TASK PROMPT
Check every line below, and copy those that include "sure".

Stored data
+ + + + +

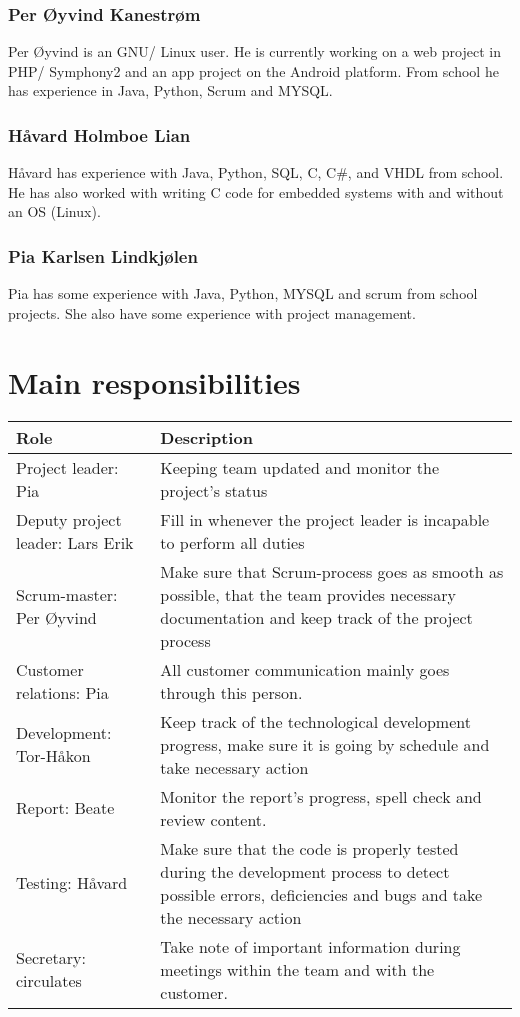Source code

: \subsubsection{Per Øyvind Kanestrøm}
Per Øyvind is an GNU/ Linux user. He is currently working on a web project in PHP/ Symphony2 and an app project on the Android platform. From school he has experience in Java, Python, Scrum and MYSQL.

\subsubsection{Håvard	Holmboe	Lian}
Håvard has experience with Java, Python, SQL, C, C\#, and VHDL from school. He has also worked with writing C code for embedded systems with and without an OS (Linux). 

\subsubsection{Pia	Karlsen	Lindkjølen}
Pia has some experience with Java, Python, MYSQL and scrum from school projects. She also have some experience with project management. 

\section{Main responsibilities}
\begin{table}[H]
\begin{tabular}{l|p{7cm}}
\textbf{Role} & \textbf{Description}\\\hline
Project leader: Pia & Keeping team updated and monitor the project's status\\\hline
Deputy project leader: Lars Erik & Fill in whenever the project leader is incapable to perform all duties\\\hline
Scrum-master: Per Øyvind & Make sure that Scrum-process goes as smooth as possible, that the team provides necessary documentation and keep track of the project process\\\hline
Customer relations: Pia & All customer communication mainly goes through this person.\\\hline
Development: Tor-Håkon & Keep track of the technological development progress, make sure it is going by schedule and take necessary action \\\hline
Report: Beate & Monitor the report's progress, spell check and review content.\\\hline
Testing: Håvard & Make sure that the code is properly tested during the development process to detect possible errors, deficiencies and bugs and take the necessary action \\\hline
Secretary: circulates & Take note of important information during meetings within the team and with the customer.
\end{tabular}
\end{table}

+ + + + +

ANSWER SECTION
Scrum-master: Per Øyvind & Make sure that Scrum-process goes as smooth as possible, that the team provides necessary documentation and keep track of the project process\\\hline
Development: Tor-Håkon & Keep track of the technological development progress, make sure it is going by schedule and take necessary action \\\hline
Testing: Håvard & Make sure that the code is properly tested during the development process to detect possible errors, deficiencies and bugs and take the necessary action \\\hline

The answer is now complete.